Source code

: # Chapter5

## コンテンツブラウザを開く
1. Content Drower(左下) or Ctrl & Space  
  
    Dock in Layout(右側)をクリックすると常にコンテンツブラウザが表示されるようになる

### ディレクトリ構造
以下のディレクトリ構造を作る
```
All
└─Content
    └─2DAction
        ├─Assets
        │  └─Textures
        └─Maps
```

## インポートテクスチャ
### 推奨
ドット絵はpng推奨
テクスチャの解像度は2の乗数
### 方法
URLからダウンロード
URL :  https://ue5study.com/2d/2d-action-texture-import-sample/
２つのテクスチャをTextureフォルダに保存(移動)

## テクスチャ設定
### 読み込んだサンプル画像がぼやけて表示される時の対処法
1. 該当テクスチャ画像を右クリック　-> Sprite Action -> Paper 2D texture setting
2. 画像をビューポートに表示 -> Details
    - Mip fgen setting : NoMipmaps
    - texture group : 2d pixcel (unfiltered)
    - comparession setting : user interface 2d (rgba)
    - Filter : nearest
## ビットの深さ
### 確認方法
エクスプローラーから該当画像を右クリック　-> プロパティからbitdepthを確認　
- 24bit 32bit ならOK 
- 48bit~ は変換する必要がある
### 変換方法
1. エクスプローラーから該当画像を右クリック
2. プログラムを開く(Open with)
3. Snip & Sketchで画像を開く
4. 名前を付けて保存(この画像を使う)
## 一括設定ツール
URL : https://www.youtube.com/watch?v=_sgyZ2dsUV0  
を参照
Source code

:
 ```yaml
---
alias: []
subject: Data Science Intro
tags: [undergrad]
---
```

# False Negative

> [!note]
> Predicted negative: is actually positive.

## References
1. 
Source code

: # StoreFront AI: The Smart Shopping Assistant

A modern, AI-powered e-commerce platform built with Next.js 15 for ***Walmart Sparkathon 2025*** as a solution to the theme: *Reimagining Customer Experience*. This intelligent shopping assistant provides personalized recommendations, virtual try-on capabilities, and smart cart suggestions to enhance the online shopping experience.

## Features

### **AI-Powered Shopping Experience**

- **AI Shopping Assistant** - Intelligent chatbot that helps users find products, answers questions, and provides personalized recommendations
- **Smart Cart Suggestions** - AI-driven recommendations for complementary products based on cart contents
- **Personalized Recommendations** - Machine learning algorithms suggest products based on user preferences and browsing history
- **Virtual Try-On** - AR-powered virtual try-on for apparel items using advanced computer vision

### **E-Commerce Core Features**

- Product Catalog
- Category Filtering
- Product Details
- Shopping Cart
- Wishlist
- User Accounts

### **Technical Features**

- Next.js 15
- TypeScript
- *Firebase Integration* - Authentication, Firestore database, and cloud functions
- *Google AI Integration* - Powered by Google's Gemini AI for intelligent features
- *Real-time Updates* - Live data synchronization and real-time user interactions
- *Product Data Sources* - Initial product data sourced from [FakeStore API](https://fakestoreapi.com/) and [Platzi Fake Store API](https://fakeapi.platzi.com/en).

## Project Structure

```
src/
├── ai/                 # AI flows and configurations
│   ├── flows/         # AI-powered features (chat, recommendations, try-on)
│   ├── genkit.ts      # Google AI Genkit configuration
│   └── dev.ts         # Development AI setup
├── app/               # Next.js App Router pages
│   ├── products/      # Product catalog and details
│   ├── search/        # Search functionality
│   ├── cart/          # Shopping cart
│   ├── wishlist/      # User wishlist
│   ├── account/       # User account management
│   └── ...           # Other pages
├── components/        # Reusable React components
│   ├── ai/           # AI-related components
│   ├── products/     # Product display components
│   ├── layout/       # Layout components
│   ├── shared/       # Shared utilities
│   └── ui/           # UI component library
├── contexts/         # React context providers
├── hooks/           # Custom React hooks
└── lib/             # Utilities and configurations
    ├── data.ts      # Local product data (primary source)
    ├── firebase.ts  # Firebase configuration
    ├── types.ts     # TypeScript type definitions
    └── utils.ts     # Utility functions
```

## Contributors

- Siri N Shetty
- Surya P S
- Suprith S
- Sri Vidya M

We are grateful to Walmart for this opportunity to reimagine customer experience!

■ ■ ■ ■ ■

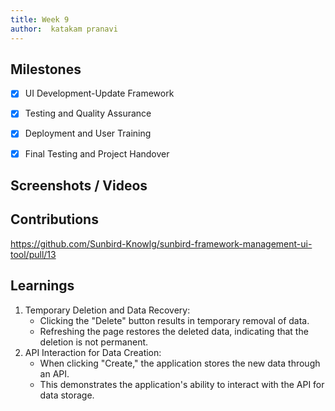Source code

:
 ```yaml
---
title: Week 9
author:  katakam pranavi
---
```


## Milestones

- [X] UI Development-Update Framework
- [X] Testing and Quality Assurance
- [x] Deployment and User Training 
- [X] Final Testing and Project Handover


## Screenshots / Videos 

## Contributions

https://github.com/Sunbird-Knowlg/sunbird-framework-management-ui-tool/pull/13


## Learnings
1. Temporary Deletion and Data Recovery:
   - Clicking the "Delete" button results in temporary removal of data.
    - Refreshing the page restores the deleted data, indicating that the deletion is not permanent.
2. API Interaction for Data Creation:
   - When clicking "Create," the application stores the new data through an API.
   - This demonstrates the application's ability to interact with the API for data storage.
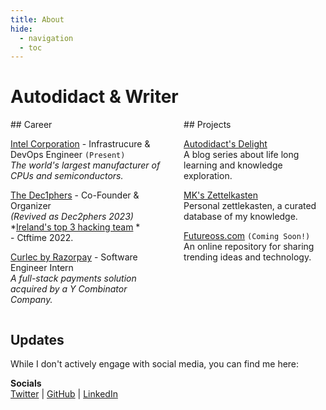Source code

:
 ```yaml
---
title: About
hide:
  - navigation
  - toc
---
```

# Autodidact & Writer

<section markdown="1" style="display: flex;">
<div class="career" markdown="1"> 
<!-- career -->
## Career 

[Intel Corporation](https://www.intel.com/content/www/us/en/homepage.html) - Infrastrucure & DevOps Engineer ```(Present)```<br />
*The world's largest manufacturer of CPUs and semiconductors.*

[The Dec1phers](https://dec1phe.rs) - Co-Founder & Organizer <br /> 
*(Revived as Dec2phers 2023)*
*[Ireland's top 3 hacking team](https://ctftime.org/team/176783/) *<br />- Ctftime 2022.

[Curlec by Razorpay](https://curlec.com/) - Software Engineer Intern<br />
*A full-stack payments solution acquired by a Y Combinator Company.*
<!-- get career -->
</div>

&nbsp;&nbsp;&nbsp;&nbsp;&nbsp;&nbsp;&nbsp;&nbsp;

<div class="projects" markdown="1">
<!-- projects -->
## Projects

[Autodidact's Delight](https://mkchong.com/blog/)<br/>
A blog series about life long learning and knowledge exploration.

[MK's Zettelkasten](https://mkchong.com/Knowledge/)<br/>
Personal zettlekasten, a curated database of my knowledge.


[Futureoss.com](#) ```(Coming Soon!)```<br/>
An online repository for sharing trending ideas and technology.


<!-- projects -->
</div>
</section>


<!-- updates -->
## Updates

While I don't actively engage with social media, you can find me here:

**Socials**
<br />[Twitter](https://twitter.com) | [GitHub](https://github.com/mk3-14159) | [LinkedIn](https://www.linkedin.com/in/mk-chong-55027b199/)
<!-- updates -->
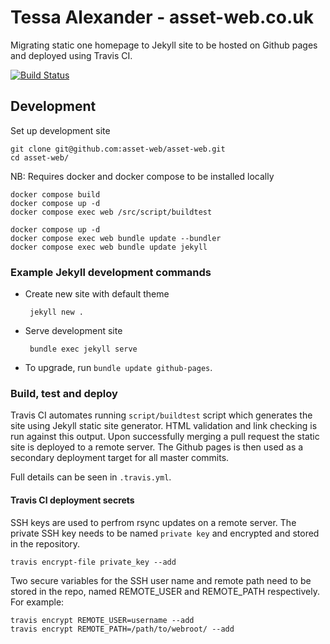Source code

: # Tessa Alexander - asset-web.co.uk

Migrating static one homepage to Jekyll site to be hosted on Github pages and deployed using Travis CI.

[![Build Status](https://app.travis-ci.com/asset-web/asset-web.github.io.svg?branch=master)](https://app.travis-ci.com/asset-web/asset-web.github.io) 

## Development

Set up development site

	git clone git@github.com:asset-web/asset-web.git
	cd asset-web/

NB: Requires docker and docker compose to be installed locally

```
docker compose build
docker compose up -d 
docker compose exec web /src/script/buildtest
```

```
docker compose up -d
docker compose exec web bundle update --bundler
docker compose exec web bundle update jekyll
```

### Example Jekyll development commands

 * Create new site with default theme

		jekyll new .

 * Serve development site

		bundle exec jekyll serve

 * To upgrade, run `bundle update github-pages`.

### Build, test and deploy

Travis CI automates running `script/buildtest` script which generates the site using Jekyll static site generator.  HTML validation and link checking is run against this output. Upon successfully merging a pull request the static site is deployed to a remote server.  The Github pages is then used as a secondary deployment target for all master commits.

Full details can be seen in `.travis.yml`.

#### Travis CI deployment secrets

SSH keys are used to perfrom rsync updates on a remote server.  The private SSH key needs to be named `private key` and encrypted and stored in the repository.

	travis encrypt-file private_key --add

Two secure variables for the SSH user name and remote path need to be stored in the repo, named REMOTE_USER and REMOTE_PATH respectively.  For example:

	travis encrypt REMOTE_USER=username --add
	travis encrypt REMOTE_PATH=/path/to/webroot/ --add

■ ■ ■ ■ ■

WORK TO BE COMPLETED: Among the lines of the listing above, which ones hold "with"? Copy them.

WRITTEN REPLY:
2. プログラムを開く(Open with)
A modern, AI-powered e-commerce platform built with Next.js 15 for ***Walmart Sparkathon 2025*** as a solution to the theme: *Reimagining Customer Experience*. This intelligent shopping assistant provides personalized recommendations, virtual try-on capabilities, and smart cart suggestions to enhance the online shopping experience.
   - This demonstrates the application's ability to interact with the API for data storage.
While I don't actively engage with social media, you can find me here:
 * Create new site with default theme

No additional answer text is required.